Jimmy Clausen Revisited

Jun 1, 2012; Charlotte, NC, USA Carolina Panthers quarterback Jimmy Clausen (2) throws a pass during organized training activites at the team's practice facility at Bank of America Stadium. Mandatory Credit: Jeremy Brevard-US PRESSWIRE

In the Spring of 2010 the Carolina Panthers were almost universally listed as 'winners' of the draft. Most outlets acknowledged that the organization overpaid for QB Armanti Edwards, but were quick to note this cost was more than offset by getting the 'steal' of the draft in Jimmy Clausen, who lasted until the 48th pick. Graded anywhere from the 5th overall pick, to the 27th, nobody predicted Clausen would be available in the second round. As night one closed the NFL world was abuzz about who would offer the St. Louis Rams the moon to get the 1st pick of the second round, and subsequently land Clausen– it never happened.

Football fans, more than any, are gifted in the way we obfuscate the simple, and over-simplify the complex. The latter is the case with Clausen, who has come to represent everything that went wrong with the 2010 season. The fact he only started ten games- forgotten. The injuries the Panthers were dealing with- forgotten. The lame duck status of John Fox and Jeff Davidson- forgotten. The complete lack of consistency at the QB position due to Fox's floundering- forgotten.

In the annals of NFL history we may very well look back on Clausen's rookie campaign as one of the worst situations a young QB has ever been thrust into; and yes, I include David Carr's sack-fest in this discussion. The Panthers needed to move on, had to move on. Their new coaching staff had a completely different vision for the offense, and one that left Clausen in the cold. To his credit, Jimmy has handled the last 18 months with as much class as a player can. He didn't complain to the media about his situation, didn't chide the Panthers for looking at replacement QBs, and has kept his mouth shut as his status on the depth chart fell, now firmly entrenched at 3rd.

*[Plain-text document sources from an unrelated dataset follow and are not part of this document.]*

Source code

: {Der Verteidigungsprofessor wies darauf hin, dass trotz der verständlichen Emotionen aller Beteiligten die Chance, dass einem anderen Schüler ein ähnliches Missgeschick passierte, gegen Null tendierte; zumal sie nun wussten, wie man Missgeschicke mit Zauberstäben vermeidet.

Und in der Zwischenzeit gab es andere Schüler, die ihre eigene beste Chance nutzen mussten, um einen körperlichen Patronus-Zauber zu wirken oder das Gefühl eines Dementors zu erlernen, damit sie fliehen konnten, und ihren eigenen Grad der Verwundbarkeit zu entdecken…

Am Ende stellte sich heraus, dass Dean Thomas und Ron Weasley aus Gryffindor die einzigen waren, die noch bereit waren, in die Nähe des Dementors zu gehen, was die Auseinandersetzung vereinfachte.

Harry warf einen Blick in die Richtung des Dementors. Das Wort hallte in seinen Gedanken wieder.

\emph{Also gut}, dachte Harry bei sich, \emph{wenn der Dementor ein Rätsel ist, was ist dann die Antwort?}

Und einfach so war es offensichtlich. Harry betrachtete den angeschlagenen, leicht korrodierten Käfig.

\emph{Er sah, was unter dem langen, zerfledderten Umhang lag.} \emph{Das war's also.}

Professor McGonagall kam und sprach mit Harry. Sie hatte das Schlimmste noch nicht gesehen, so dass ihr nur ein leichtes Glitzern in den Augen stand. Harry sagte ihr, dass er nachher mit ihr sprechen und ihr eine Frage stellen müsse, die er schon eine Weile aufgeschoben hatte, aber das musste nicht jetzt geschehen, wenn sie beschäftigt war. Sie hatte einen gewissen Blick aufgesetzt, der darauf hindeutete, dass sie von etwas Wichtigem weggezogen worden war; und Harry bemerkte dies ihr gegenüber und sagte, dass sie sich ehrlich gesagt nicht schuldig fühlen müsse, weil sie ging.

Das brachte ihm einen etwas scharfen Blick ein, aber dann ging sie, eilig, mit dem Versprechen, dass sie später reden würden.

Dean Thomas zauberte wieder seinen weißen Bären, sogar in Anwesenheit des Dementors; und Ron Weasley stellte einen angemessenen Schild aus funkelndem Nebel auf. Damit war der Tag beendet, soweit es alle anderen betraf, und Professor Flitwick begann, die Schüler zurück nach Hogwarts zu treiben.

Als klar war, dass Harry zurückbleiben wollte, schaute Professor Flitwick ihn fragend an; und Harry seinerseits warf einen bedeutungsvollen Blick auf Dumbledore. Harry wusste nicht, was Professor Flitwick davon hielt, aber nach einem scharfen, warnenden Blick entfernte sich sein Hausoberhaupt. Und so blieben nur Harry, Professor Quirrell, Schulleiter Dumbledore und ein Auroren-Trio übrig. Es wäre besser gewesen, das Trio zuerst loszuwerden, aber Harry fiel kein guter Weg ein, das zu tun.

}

Based on what I saw of Clausen in Spartanburg, coupled with reports of how he's looked in practices I haven't been able to attend, I'm comfortable saying that I believe Jimmy Clausen has a future in the NFL, just not with the Carolina Panthers. We'll be exploring his future more...

After the jump

If someone wants to debate it, that's fine, but on paper there's very little different between Jimmy Clausen and Bengals' QB Andy Dalton. Both are similar sized, similar build players, both of whom have less than ideal arm strength, and struggle with the deep ball. However, while Dalton fell into an assured situation with a good group of receivers, and a solid defense, the Panthers had neither. Steve Smith is elite, of course, but Brandon LaFell and David Gettis were still trying to find their way in the NFL, and after that? Dwayne Jarrett... yeah, it was that bad.

Clausen's weakness (and where Dalton excelled) was pocket presence, which isn't wholly unexpected from a rookie QB. It takes time for the game to slow down, and not everyone can handle pressure early like Peyton Manning or Cam Newton. During the 2011 preseason we saw the game slow down for Clausen, and he looked more comfortable in league. If this can continue then he'll be an effective QB.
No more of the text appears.